====== Material provided

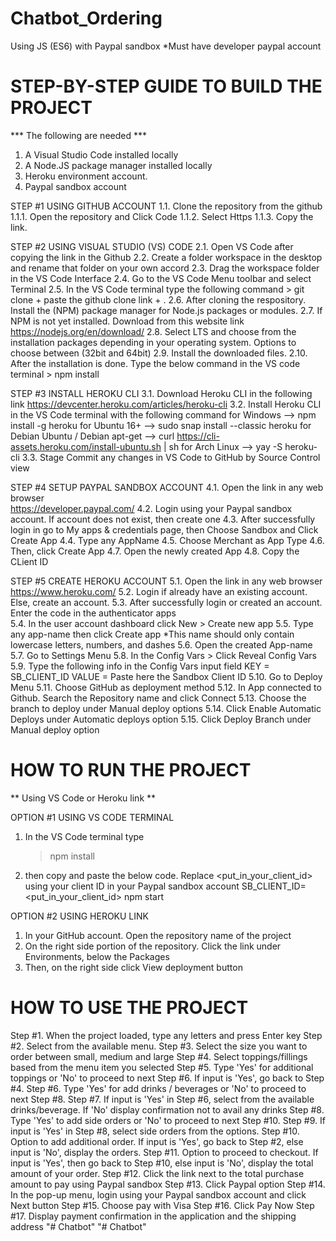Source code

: # Chatbot_Ordering
Using JS (ES6) with Paypal sandbox 
*Must have developer paypal account 

# STEP-BY-STEP GUIDE TO BUILD THE PROJECT
*** The following are needed ***
1. A Visual Studio Code installed locally
2. A Node.JS package manager installed locally
3. Heroku environment account.
4. Paypal sandbox account
	  
STEP #1 USING GITHUB ACCOUNT
1.1. Clone the repository from the github
	1.1.1. Open the repository and Click Code
	1.1.2. Select Https
	1.1.3. Copy the link.

STEP #2 USING VISUAL STUDIO (VS) CODE
2.1. Open VS Code after copying the link in the Github
2.2. Create a folder workspace in the desktop and rename that folder on your own accord
2.3. Drag the workspace folder in the VS Code Interface
2.4. Go to the VS Code Menu toolbar and select Terminal
2.5. In the VS Code terminal type the following command
	> git clone + paste the github clone link + .
2.6. After cloning the respository. Install the (NPM) package manager for Node.js packages or modules.
2.7. If NPM is not yet installed. Download from this website link https://nodejs.org/en/download/
2.8. Select LTS and choose from the installation packages depending in your operating system. 
   	Options to choose between (32bit and 64bit)
2.9. Install the downloaded files. 
2.10. After the installation is done. Type the below command in the VS code terminal
	> npm install

STEP #3 INSTALL HEROKU CLI
3.1. Download Heroku CLI in the following link https://devcenter.heroku.com/articles/heroku-cli
3.2. Install Heroku CLI in the VS Code terminal with the following command
     	for Windows                        --> npm install -g heroku
      for Ubuntu 16+                     --> sudo snap install --classic heroku
      for Debian Ubuntu / Debian apt-get --> curl https://cli-assets.heroku.com/install-ubuntu.sh | sh
      for Arch Linux                     --> yay -S heroku-cli
3.3. Stage Commit any changes in VS Code to GitHub by Source Control view

STEP #4 SETUP PAYPAL SANDBOX ACCOUNT
4.1. Open the link in any web browser 	
	https://developer.paypal.com/
4.2. Login using your Paypal sandbox account. If account does not exist, then create one 
4.3. After successfully login in go to My apps & credentials page, then Choose Sandbox and Click Create App
4.4. Type any AppName
4.5. Choose Merchant as App Type
4.6. Then, click Create App
4.7. Open the newly created App
4.8. Copy the CLient ID

STEP #5 CREATE HEROKU ACCOUNT
5.1. Open the link in any web browser
	https://www.heroku.com/
5.2. Login if already have an existing account. Else, create an account. 
5.3. After successfully login or created an account. Enter the code in the authenticator apps  
5.4. In the user account dashboard click New > Create new app
5.5. Type any app-name then click Create app
	*This name should only contain lowercase letters, numbers, and dashes
5.6. Open the created App-name
5.7. Go to Settings Menu
5.8. In the Config Vars > Click Reveal Config Vars
5.9. Type the following info in the Config Vars input field
    	KEY = SB_CLIENT_ID
    	VALUE = Paste here the Sandbox Client ID 
5.10. Go to Deploy Menu
5.11. Choose GitHub as deployment method
5.12. In App connected to Github. Search the Repository name and click Connect
5.13. Choose the branch to deploy under Manual deploy options
5.14. Click Enable Automatic Deploys under Automatic deploys option
5.15. Click Deploy Branch under Manual deploy option


# HOW TO RUN THE PROJECT
** Using VS Code or Heroku link **

OPTION #1 USING VS CODE TERMINAL
1. In the VS Code terminal type 
	> npm install
2. then copy and paste the below code. Replace <put_in_your_client_id> using your client ID in your Paypal sandbox account
	SB_CLIENT_ID=<put_in_your_client_id> npm start

OPTION #2 USING HEROKU LINK
1. In your GitHub account. Open the repository name of the project
2. On the right side portion of the repository. Click the link under Environments, below the Packages
3. Then, on the right side click View deployment button


# HOW TO USE THE PROJECT
Step #1. When the project loaded, type any letters and press Enter key
Step #2. Select from the available menu.
Step #3. Select the size you want to order between small, medium and large
Step #4. Select toppings/fillings based from the menu item you selected
Step #5. Type 'Yes' for additional toppings or 'No' to proceed to next Step #6.
	If input is 'Yes', go back to Step #4. 
Step #6. Type 'Yes' for add drinks / beverages or 'No' to proceed to next Step #8.
Step #7. If input is 'Yes' in Step #6, select from the available drinks/beverage. 
	If 'No' display confirmation not to avail any drinks
Step #8. Type 'Yes' to add side orders or 'No' to proceed to next Step #10.
Step #9. If input is 'Yes' in Step #8, select side orders from the options. 
Step #10. Option to add additional order. If input is 'Yes', go back to Step #2, 
		else input is 'No', display the orders.
Step #11. Option to proceed to checkout. If input is 'Yes', then go back to Step #10, 
		else input is 'No', display the total amount of your order.
Step #12. Click the link next to the total purchase amount to pay using Paypal sandbox
Step #13. Click Paypal option 
Step #14. In the pop-up menu, login using your Paypal sandbox account and click Next button
Step #15. Choose pay with Visa
Step #16. Click Pay Now
Step #17. Display payment confirmation in the application and the shipping address
 "# Chatbot" 
"# Chatbot"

============

Look above for the line holding "4. Paypal sandbox account" and the line holding "2.1. Open VS", then output exactly those two lines and every line between them, nothing more.

4. Paypal sandbox account
	  
STEP #1 USING GITHUB ACCOUNT
1.1. Clone the repository from the github
	1.1.1. Open the repository and Click Code
	1.1.2. Select Https
	1.1.3. Copy the link.

STEP #2 USING VISUAL STUDIO (VS) CODE
2.1. Open VS Code after copying the link in the Github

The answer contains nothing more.